Listing: Hydraulic engine house.
C. 1890, built as part of the London and North Western Railway
Company's Wolverhampton High Level development. Flemish
Stretcher bond: double-gabled Welsh slate roof with rooflights.
Square plan, in two bays, with boiler end engine house in each
bay: hydraulic accumulator was located next to the engine house,
to the east elevation (north end), Single storey. All elevations
each have two recessed panels, the side elevations having
dog-tooth cornices in blue brick. West elevation, facing the Old
Steam Mill (Grade II), has semi-circular arches to double leaf
plank doors. North elevation has two similar arches cast-iron
multi-panelled windows, with centre hung top radial lights.
Infilled window to south elevation. Two segmental-arched
openings to former boilers in east elevation.
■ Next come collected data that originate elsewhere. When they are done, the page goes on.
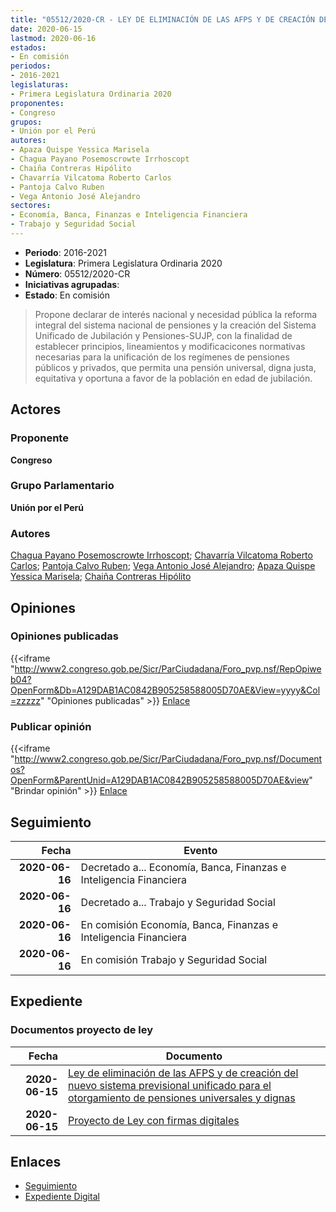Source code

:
 ```yaml
---
title: "05512/2020-CR - LEY DE ELIMINACIÓN DE LAS AFPS Y DE CREACIÓN DEL NUEVO SISTEMA PREVISIONAL UNIFICADO PARA EL OTORGAMIENTO DE PENSIONES UNIVERSALES DIGNAS"
date: 2020-06-15
lastmod: 2020-06-16
estados:
- En comisión
periodos:
- 2016-2021
legislaturas:
- Primera Legislatura Ordinaria 2020
proponentes:
- Congreso
grupos:
- Unión por el Perú
autores:
- Apaza Quispe Yessica Marisela
- Chagua Payano Posemoscrowte Irrhoscopt
- Chaiña Contreras Hipólito
- Chavarría Vilcatoma Roberto Carlos
- Pantoja Calvo Ruben
- Vega Antonio José Alejandro
sectores:
- Economía, Banca, Finanzas e Inteligencia Financiera
- Trabajo y Seguridad Social
---
```

- **Periodo**: 2016-2021
- **Legislatura**: Primera Legislatura Ordinaria 2020
- **Número**: 05512/2020-CR
- **Iniciativas agrupadas**: 
- **Estado**: En comisión

> Propone declarar de interés nacional y necesidad pública la reforma integral del sistema nacional de pensiones y la creación del Sistema Unificado de Jubilación y Pensiones-SUJP, con la finalidad de establecer principios, lineamientos y modificacicones normativas necesarias para la unificación de los regímenes de pensiones públicos y privados, que permita una pensión universal, digna justa, equitativa y oportuna a favor de la población en edad de jubilación.


## Actores

### Proponente

**Congreso**

### Grupo Parlamentario

**Unión por el Perú**

### Autores

[Chagua Payano Posemoscrowte Irrhoscopt](mailto:mailto:pchagua@congreso.gob.pe); [Chavarría Vilcatoma Roberto Carlos](mailto:mailto:rchavarria@congreso.gob.pe); [Pantoja Calvo Ruben](mailto:mailto:rpantoja@congreso.gob.pe); [Vega Antonio José Alejandro](mailto:mailto:jvegaa@congreso.gob.pe); [Apaza Quispe Yessica Marisela](mailto:mailto:yapaza@congreso.gob.pe); [Chaiña Contreras Hipólito](mailto:mailto:hchaina@congreso.gob.pe)

## Opiniones

### Opiniones publicadas

{{<iframe "http://www2.congreso.gob.pe/Sicr/ParCiudadana/Foro_pvp.nsf/RepOpiweb04?OpenForm&Db=A129DAB1AC0842B905258588005D70AE&View=yyyy&Col=zzzzz" "Opiniones publicadas" >}}
[Enlace](http://www2.congreso.gob.pe/Sicr/ParCiudadana/Foro_pvp.nsf/RepOpiweb04?OpenForm&Db=A129DAB1AC0842B905258588005D70AE&View=yyyy&Col=zzzzz)

### Publicar opinión

{{<iframe "http://www2.congreso.gob.pe/Sicr/ParCiudadana/Foro_pvp.nsf/Documentos?OpenForm&ParentUnid=A129DAB1AC0842B905258588005D70AE&view" "Brindar opinión" >}}
[Enlace](http://www2.congreso.gob.pe/Sicr/ParCiudadana/Foro_pvp.nsf/Documentos?OpenForm&ParentUnid=A129DAB1AC0842B905258588005D70AE&view)


## Seguimiento

| Fecha | Evento |
|------:|--------|
| **2020-06-16** | Decretado a... Economía, Banca, Finanzas e Inteligencia Financiera |
| **2020-06-16** | Decretado a... Trabajo y Seguridad Social |
| **2020-06-16** | En comisión Economía, Banca, Finanzas e Inteligencia Financiera |
| **2020-06-16** | En comisión Trabajo y Seguridad Social |

## Expediente

### Documentos proyecto de ley

| Fecha | Documento |
|------:|-----------|
| **2020-06-15** | [Ley de eliminación de las AFPS y de creación del nuevo sistema previsional unificado para el otorgamiento de pensiones universales y dignas](http://www.leyes.congreso.gob.pe/Documentos/2016_2021/Proyectos_de_Ley_y_de_Resoluciones_Legislativas/PL05512_20200615.pdf) |
| **2020-06-15** | [Proyecto de Ley con firmas digitales](http://www.leyes.congreso.gob.pe/Documentos/2016_2021/Proyectos_de_Ley_y_de_Resoluciones_Legislativas/Proyectos_Firmas_digitales/PL05512.pdf) |

## Enlaces

- [Seguimiento](http://www2.congreso.gob.pe/Sicr/TraDocEstProc/CLProLey2016.nsf/f7fff46988ca05b1052578e100829cc7/9100c4378e73b77505258588007777ea?OpenDocument)
- [Expediente Digital](http://www2.congreso.gob.pe/Sicr/TraDocEstProc/Expvirt_2011.nsf/visbusqptramdoc1621/05512?opendocument)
Interior has
timber roof trusses.
History: An integral functional part of a
very fine grouping of industrial structures around Corn Hill.
The Interior housed two boilers and a cylinder steam engine, the
hydraulic power thus produced (as water pressure) powering the
cranes and ramps in the nearby Mill Street Goods Depot (listed
Grade II).
Comment: A standard London & North
Western Railway building designed at Crewe under Francis William
Webb. The L.N.W.R. were always willing to save money where
possible and self sufficiency was the byword. In the mid 19th
century bricks were often made on a building site, especially
when large buildings were under construction. In a large
enterprise like a railway new buildings were regularly required
throughout the country, all needing large numbers of bricks.
Large scale brick making began at Crewe in 1862 using clay from
the cutting between the south end of Crewe station and Whitmore.
The company had been paying 24 shillings per 1,000 for bricks
from outside suppliers whereas company-made bricks cost just
16s.2d per 1,000. The bricks were handmade and so a lot of
labour was involved.
In 1872 Webb realised that the L.N.W.R. could make
bricks more cheaply if the process was automated. At the time
Crewe works were expanding and the clay spoil from the building
site was dumped in a field where the clay sub-soil ran deep.
Webb gave his Indoor Assistant and Assistant Steel Works
Manager, John Aspinall, the task of building a 100ft diameter
Hoffman kiln with a 114ft chimney. Two Pinfold brick making
machines were driven by an old locomotive. Aspinall worked hard
on the project and in the first eleven months about 4.8 million
bricks were produced at the cost of 15 shillings per thousand.
The brick making plant cost just £5,000 and gave a saving of
1s.2d per thousand, using mass production techniques. Aspinall
described the final loading operation as follows:
Around the kiln is a line of rails, upon which
the ordinary railway trucks run, and the finished bricks are
loaded direct from the kiln into them, by two men who fill their
barrows, wheel them to the trucks, and pile the bricks carefully
inside, for 5.5 pence per thousand. One thousand bricks weigh
three tons, and considering that this weight has to be moved
twice and wheeled about fifteen yards, it is not a high rate.
Webb was so pleased with the success of the
venture that he doubled Aspinall's salary.
The multi-coloured bricks are an attractive
feature of most L.N.W.R buildings, and make them easily
recognisable. They were a common site up and down the L.N.W.R.
mainline, but most of the company's buildings are now long gone
and only two remain in Wolverhampton, this one and the adjacent Mill Street Goods Depot.